My TL;DR style notes from articles I read today.
How to ace the coding interview, by an ex-Facebook interviewer
- Don’t rush to write code. Think about the problem first and think out loud.
- Ask as many questions as you have about the problem before starting to solve it.
- Don’t strive to impress with the right answer, talk about all approaches you can take and talk about the tradeoffs with each.
- Plan your solution with a pseudocode.
- Talk out loud about what you are doing while implementing the solution.
- Write comprehensive test cases.
Pro-tip by the author in case you are stuck: Some of the best problem solving happens when you can align the strength of a specific data structure to a problem’s bottleneck.

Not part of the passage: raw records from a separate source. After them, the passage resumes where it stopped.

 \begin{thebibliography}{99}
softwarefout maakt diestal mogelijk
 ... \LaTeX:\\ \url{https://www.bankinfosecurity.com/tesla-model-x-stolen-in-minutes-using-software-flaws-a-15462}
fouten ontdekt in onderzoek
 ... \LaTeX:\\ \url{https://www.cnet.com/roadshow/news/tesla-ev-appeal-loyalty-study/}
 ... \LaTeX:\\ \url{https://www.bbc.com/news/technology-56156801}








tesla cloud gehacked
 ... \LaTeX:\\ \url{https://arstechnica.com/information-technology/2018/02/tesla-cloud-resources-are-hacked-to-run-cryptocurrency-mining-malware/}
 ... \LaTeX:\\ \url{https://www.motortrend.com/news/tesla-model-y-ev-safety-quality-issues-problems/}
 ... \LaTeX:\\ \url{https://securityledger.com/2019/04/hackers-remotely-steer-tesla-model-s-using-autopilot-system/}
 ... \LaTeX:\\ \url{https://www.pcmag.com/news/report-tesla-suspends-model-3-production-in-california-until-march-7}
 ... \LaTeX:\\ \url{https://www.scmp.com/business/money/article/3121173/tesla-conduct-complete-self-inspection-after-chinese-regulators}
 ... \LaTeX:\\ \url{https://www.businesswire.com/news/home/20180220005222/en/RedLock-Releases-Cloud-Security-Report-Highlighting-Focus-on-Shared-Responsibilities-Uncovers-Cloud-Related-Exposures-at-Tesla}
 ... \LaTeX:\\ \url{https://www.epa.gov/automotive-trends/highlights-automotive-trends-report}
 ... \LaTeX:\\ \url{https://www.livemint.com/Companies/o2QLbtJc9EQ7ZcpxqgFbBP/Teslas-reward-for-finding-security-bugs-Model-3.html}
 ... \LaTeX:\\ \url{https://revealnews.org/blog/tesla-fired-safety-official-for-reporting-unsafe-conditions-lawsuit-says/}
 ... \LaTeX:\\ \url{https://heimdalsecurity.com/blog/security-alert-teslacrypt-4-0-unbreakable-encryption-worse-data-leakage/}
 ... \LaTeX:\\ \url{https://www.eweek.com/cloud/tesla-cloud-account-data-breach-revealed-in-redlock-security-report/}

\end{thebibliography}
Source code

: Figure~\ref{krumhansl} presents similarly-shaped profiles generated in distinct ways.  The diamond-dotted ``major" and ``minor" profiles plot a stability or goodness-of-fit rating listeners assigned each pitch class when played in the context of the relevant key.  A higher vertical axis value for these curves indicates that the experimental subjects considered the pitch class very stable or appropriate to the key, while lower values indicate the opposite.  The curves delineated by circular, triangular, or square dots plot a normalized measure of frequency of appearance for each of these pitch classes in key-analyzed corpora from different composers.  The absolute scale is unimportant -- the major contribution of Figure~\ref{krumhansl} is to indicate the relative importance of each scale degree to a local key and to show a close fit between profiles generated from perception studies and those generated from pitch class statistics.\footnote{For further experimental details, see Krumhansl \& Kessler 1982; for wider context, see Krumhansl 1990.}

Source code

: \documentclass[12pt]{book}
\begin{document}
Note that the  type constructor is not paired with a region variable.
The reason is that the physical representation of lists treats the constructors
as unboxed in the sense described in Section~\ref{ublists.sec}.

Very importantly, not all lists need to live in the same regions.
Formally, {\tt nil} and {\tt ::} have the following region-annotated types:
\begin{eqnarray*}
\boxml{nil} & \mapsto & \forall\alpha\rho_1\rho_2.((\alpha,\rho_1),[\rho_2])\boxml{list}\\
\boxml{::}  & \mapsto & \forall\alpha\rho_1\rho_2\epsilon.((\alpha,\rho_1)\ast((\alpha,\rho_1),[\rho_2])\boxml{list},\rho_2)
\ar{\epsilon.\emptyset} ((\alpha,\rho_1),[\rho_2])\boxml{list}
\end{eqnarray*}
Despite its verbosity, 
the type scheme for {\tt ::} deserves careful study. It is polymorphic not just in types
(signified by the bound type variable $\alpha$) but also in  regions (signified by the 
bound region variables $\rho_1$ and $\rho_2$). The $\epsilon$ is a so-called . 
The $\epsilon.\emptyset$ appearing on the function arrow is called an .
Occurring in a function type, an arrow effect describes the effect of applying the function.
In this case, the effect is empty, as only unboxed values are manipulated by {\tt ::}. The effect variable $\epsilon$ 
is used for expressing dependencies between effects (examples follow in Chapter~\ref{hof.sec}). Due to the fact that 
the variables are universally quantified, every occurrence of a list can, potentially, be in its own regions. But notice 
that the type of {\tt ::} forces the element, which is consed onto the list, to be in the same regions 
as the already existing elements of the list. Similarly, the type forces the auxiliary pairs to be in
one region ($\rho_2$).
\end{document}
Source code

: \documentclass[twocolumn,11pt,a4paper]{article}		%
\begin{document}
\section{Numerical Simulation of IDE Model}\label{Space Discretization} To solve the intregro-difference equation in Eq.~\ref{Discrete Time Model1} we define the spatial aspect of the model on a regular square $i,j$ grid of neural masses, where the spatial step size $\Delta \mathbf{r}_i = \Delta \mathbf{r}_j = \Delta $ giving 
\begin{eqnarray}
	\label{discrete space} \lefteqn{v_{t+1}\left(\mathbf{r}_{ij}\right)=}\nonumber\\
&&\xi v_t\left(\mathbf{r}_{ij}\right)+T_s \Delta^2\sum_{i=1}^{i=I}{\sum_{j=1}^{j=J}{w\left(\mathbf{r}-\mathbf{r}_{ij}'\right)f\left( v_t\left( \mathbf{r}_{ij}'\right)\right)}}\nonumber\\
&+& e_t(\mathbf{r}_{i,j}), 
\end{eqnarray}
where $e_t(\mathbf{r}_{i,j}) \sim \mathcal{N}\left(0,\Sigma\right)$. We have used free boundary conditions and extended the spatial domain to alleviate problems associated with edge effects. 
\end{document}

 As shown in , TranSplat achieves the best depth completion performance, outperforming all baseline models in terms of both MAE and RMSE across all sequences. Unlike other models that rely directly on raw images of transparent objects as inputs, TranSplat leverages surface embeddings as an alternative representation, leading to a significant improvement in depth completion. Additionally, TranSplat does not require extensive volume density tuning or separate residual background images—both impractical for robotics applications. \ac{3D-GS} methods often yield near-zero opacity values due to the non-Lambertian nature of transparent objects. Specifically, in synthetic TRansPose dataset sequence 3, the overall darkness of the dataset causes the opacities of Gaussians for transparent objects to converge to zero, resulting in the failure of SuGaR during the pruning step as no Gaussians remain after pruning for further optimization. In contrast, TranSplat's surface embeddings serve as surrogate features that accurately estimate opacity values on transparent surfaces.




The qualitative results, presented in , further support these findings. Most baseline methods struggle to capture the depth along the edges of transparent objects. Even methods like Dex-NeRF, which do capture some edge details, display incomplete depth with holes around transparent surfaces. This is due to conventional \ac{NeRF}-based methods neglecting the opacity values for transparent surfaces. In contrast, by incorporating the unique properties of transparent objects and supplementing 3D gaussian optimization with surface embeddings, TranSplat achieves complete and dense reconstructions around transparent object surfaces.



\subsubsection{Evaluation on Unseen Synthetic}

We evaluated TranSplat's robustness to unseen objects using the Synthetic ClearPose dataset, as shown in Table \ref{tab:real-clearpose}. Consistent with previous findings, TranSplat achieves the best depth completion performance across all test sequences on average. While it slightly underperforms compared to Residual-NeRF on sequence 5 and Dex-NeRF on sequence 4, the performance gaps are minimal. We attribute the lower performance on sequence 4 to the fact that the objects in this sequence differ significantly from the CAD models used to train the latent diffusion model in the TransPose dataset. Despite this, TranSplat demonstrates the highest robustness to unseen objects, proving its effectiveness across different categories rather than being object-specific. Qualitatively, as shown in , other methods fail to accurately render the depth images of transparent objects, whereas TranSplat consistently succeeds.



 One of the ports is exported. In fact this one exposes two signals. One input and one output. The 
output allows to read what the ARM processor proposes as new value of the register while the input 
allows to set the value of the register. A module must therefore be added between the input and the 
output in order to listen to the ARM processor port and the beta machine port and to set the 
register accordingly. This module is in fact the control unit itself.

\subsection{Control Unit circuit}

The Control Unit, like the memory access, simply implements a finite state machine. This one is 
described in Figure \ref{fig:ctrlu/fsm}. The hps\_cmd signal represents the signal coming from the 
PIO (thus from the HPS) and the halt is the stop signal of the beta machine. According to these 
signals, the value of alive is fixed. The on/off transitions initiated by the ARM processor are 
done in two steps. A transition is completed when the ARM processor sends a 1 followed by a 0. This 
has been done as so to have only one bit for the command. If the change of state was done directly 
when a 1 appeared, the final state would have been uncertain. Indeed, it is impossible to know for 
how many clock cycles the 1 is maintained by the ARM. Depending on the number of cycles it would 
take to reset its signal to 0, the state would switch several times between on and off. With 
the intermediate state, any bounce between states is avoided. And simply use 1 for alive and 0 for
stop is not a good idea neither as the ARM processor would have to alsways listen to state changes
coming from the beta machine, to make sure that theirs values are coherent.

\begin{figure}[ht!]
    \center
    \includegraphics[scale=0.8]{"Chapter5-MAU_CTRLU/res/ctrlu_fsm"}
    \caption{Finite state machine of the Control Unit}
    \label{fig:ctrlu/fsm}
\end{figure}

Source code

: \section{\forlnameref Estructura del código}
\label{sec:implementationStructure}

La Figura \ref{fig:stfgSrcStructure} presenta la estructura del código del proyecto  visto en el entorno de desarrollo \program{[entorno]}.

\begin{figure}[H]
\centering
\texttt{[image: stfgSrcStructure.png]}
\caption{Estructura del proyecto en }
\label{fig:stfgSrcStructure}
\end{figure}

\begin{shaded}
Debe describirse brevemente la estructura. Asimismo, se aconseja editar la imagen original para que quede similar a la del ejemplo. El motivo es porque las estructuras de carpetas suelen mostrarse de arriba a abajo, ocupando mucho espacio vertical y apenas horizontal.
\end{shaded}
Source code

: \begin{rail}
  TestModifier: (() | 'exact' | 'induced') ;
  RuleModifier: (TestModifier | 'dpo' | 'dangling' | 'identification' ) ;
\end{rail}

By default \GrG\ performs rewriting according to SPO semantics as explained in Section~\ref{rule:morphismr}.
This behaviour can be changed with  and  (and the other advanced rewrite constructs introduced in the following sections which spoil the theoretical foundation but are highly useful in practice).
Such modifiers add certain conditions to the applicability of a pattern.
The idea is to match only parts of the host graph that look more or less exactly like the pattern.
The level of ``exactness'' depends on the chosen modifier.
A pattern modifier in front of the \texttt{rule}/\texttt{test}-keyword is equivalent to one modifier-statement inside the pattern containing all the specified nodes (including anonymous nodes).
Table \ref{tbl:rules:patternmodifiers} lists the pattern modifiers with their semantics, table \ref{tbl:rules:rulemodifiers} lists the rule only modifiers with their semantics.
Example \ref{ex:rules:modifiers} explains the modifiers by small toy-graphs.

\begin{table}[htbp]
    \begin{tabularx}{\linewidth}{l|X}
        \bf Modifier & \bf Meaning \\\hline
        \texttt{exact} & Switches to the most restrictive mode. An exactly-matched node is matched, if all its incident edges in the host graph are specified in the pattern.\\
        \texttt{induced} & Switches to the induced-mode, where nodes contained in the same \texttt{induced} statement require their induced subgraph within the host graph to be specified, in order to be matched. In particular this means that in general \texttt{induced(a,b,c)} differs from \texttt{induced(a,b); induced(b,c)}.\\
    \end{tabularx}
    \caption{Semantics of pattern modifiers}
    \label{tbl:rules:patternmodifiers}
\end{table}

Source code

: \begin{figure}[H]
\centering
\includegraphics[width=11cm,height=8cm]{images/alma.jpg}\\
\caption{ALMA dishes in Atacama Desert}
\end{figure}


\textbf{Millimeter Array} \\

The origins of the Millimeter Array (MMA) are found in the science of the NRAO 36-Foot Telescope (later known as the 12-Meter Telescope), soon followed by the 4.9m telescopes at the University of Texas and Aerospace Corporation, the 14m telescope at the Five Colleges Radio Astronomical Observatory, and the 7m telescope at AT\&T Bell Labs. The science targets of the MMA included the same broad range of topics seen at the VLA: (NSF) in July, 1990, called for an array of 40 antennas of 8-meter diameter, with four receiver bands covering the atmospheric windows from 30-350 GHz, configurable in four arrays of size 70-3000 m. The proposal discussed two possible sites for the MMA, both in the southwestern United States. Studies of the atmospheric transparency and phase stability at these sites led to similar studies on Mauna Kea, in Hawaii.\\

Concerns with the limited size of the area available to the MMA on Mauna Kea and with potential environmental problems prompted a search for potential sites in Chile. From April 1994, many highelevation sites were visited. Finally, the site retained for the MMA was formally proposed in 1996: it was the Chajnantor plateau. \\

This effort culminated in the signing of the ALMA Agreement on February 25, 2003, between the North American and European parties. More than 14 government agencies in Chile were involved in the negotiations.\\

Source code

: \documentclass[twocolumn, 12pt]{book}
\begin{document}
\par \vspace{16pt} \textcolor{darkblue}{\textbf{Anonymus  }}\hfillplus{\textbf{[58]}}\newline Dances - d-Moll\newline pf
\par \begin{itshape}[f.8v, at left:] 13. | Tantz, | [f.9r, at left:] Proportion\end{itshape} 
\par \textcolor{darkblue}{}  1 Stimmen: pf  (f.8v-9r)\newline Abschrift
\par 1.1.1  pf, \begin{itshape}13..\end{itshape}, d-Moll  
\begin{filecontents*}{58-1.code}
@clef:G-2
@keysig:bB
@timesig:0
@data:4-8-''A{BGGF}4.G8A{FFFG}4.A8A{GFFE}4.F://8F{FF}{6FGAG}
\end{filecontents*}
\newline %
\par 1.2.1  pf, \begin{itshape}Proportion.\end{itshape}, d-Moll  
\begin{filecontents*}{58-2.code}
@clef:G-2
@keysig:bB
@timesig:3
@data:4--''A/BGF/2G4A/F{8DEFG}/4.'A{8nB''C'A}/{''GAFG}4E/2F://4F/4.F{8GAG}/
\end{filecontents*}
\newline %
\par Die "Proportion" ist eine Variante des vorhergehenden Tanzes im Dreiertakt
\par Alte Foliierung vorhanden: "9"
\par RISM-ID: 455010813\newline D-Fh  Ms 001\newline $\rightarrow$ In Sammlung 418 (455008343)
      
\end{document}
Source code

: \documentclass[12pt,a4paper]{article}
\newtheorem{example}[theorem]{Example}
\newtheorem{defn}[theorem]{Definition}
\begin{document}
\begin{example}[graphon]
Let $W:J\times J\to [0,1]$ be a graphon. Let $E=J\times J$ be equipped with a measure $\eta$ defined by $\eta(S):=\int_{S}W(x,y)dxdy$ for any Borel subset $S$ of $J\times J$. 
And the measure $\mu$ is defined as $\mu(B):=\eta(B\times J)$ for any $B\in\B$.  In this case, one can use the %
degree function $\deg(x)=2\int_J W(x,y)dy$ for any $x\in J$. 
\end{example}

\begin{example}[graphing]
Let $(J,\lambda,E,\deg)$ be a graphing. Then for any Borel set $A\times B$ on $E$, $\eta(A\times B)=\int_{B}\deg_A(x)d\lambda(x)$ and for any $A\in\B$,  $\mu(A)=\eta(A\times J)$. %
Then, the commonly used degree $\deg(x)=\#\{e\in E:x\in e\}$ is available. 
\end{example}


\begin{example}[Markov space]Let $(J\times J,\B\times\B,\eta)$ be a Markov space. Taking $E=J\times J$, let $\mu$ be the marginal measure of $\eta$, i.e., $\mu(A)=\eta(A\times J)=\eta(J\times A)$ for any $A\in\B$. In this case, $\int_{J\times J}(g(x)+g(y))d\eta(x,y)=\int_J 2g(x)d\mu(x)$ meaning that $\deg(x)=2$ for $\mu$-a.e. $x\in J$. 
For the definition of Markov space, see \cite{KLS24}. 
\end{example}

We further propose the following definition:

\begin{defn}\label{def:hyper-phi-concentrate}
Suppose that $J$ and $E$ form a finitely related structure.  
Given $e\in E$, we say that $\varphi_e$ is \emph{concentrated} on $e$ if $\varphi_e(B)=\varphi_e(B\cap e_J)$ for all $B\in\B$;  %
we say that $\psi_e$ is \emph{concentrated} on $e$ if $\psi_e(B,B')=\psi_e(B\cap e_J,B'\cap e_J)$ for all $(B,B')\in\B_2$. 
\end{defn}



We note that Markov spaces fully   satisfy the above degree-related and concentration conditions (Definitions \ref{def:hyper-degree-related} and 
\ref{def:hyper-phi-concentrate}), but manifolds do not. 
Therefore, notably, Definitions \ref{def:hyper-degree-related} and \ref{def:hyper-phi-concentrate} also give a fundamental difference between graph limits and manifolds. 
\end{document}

Full post here, 8 mins read
Tips for high availability
- Go for regional deployment, validate the change and then go for global deployment.
- Choose deployment windows during off-peak times for each geographical location.
- Any deploys triggered automatically should not be executed during off-work hours or weekends.
- Use testing & canary analysis to validate code before it is pushed to production.
- Deploy to production exactly what you tested.
- Know how to roll back any deploys quickly.
- Use preconditions to verify the expected state.
Full post here, 9 mins read
How Shopify manages petabyte-scale MySQL backup and restore
A few learnings from the post:
- Use incremental snapshots of data for backup after one initial full snapshot to reduce both storage and recovery times.
- Save on storage costs by deleting all but the last two copies for recovery purposes.
- To ensure data integrity, verify these last two backup iterations daily.
- Compress, encrypt and transfer the backup to offsite storage to build further security.
- Using snapshots this way is a more expensive process than more traditional backup technologies. But it reduces time and processing power for both the user and the service.